The hashes will sum to something. To do it, at least as far as I understand, you'd have to use https://git-scm.com/docs/git-filter-branch . This will create a divergent history and the new master branch or any other branches that exists will have to be forced pushed. As far as "but local copies of the repo will have the 'problem files' still" - Yes they would. All parties would have to be notified of the legal request.

I'm not a copyright expert but it seems like enforcing this is another step in the erosion of fair use. Something about transformative works. The problem was transformed into a solution.

On the other hand hackerrank's terms of service should have banned this activity. I would imagine it does. I'm not sure how much leverage that gets them legally though. I suppose once you intend to publish it you're no longer an authorized user, and then you're violating that https://en.wikipedia.org/wiki/Computer_Fraud_and_Abuse_Act we see get applied harshly from time to time.

Well, GitHub seems to be able to remove single `globalMaximum.hs` file from https://github.com/cmk/HR-Haskell
This is a great point.
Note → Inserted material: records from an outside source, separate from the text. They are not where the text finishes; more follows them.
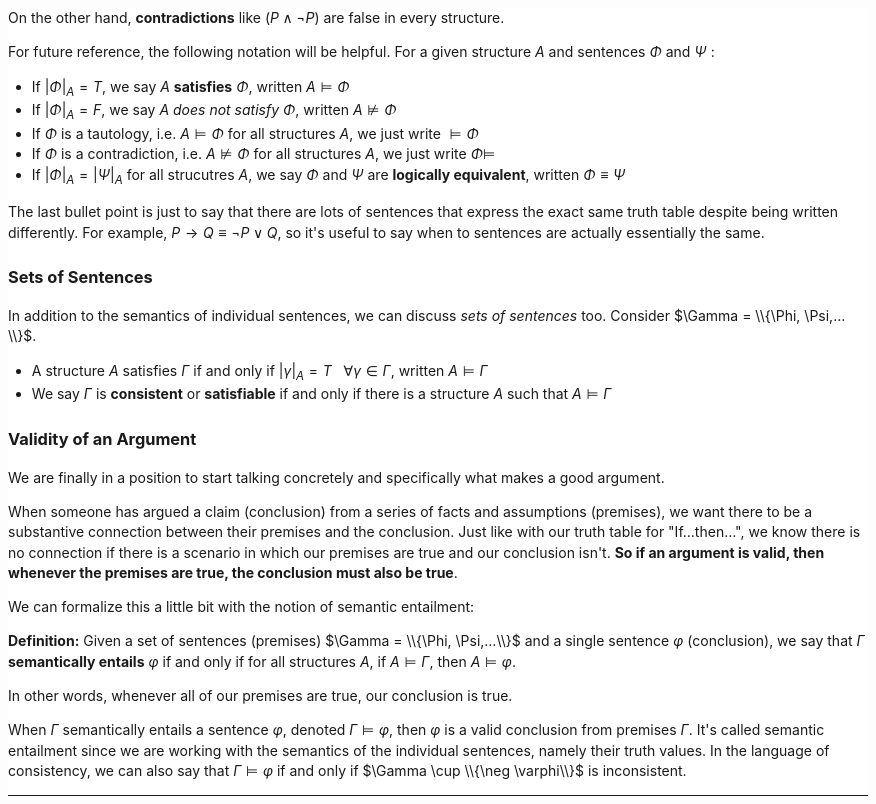 On the other hand, **contradictions** like  $(P \wedge \neg P)$ are false in every structure.

For future reference, the following notation will be helpful. For a given structure $A$ and sentences $\Phi$ and $\Psi$ :

* If $|\Phi|_A = T$, we say $A$ **satisfies** $\Phi$, written $A \vDash \Phi$
* If $|\Phi|_A = F$, we say $A$ _does not satisfy_ $\Phi$, written $A \nvDash \Phi$
* If $\Phi$ is a tautology, i.e. $A \vDash \Phi$ for all structures $A$, we just write $\vDash \Phi$
* If $\Phi$ is a contradiction, i.e. $A \nvDash \Phi$ for all structures $A$, we just write $\Phi \vDash$
* If $|\Phi|_A = |\Psi|_A$ for all strucutres $A$, we say $\Phi$ and $\Psi$ are **logically equivalent**, written $\Phi \equiv \Psi$

The last bullet point is just to say that there are lots of sentences that express the exact same truth table despite being written differently. For example, $P \rightarrow Q \equiv \neg P \vee Q$, so it's useful to say when to sentences are actually essentially the same.


### Sets of Sentences

In addition to the semantics of individual sentences, we can discuss _sets of sentences_ too. Consider $\Gamma = \\{\Phi, \Psi,…\\}$. 

* A structure $A$ satisfies $\Gamma$ if and only if $|\gamma|_A = T \ \ \ \forall \gamma \in \Gamma$, written $A \vDash \Gamma$
* We say $\Gamma$ is **consistent** or **satisfiable** if and only if there is a structure $A$ such that $A \vDash \Gamma$


### Validity of an Argument

We are finally in a position to start talking concretely and specifically what makes a good argument. 

When someone has argued a claim (conclusion) from a series of facts and assumptions (premises), we want there to be a substantive connection between their premises and the conclusion. Just like with our truth table for "If…then…", we know there is no connection if there is a scenario in which our premises are true and our conclusion isn't. **So if an argument is valid, then whenever the premises are true, the conclusion must also be true**.

We can formalize this a little bit with the notion of semantic entailment:

**Definition:** Given a set of sentences (premises) $\Gamma = \\{\Phi, \Psi,…\\}$ and a single sentence $\varphi$ (conclusion), we say that $\Gamma$ **semantically entails** $\varphi$ if and only if for all structures $A$, if $A \vDash \Gamma$, then $A \vDash \varphi$.

In other words, whenever all of our premises are true, our conclusion is true.

When $\Gamma$ semantically entails a sentence $\varphi$, denoted $\Gamma \vDash \varphi$, then $\varphi$ is a valid conclusion from premises $\Gamma$. It's called semantic entailment since we are working with the semantics of the individual sentences, namely their truth values. In the language of consistency, we can also say that <span id = "valid-inconsistency">$\Gamma \vDash \varphi$ if and only if $\Gamma \cup \\{\neg \varphi\\}$ is inconsistent</span>.

-------------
The author would have to rebase and force push. Or at least Github could try to selectively block access in the web UI.
Since we're getting technical, couldn't you could find a hash collision in the repo without the artifact to make them sum up again?
No, that's not how it works. (Finding a hash collission for an existing hash would be a preimage attack, and that's not possible for SHA1 with computing power available to humans.)
SHA-1 as cryptography was broken in 2005. The first collision created by humans was in 2017.

See https://shattered.it for the practicals.

SHAttered is a collision attack. A collision attack is easier than a preimage attack. There are no known preimage attacks against SHA-1.
... Or even against MD5, IIRC, which is why you are still kind of able to use HMAC-MD5. You probably still shouldn’t, but I don’t know of any other symmetric authenticator that is as short and requires neither vast tables of constants nor 64-bit operations for an implementation. (For all the recent lightweight crypto work, the only cipher I can reasonably see myself implementing on an oldish ATMega without disgust is the NSA’s Speck, with all the accompanying caveats, and there isn’t a single hash of a comparable complexity at all.)
I never wrote shattered is a preimage attack. What I wrote is exactly correct. There are multiple preimage attacks, neither of which I referenced.

A first preimage is where one searches for h(m1)=h(m2). A second preimage attack is where, given m1, find m2 such that h(m1)=h(m2).

It's best not to give the incorrect impression when discussing something exact. As with any crypto, the construction is either valid or not, but it is actually the use of the construction that determines real world correctness.

For example, if SHA-1 is used over input where there is known data in specific positions, that is quite different to SHA-1 over unknown data. In pratice, the first is often the case.

SHA-1 collisions have been proven as an attack vector for a few years now.

https://security.googleblog.com/2017/02/announcing-first-sha...

And, as the parent correctly pointed out, that would be a preimage attack, which is far harder.
In theory. In practice, since you roughly know the contents of the file, you could probably brute-force it pretty efficiently.
That just makes it a second preimage attack, which even SHA-1 is still resistant to.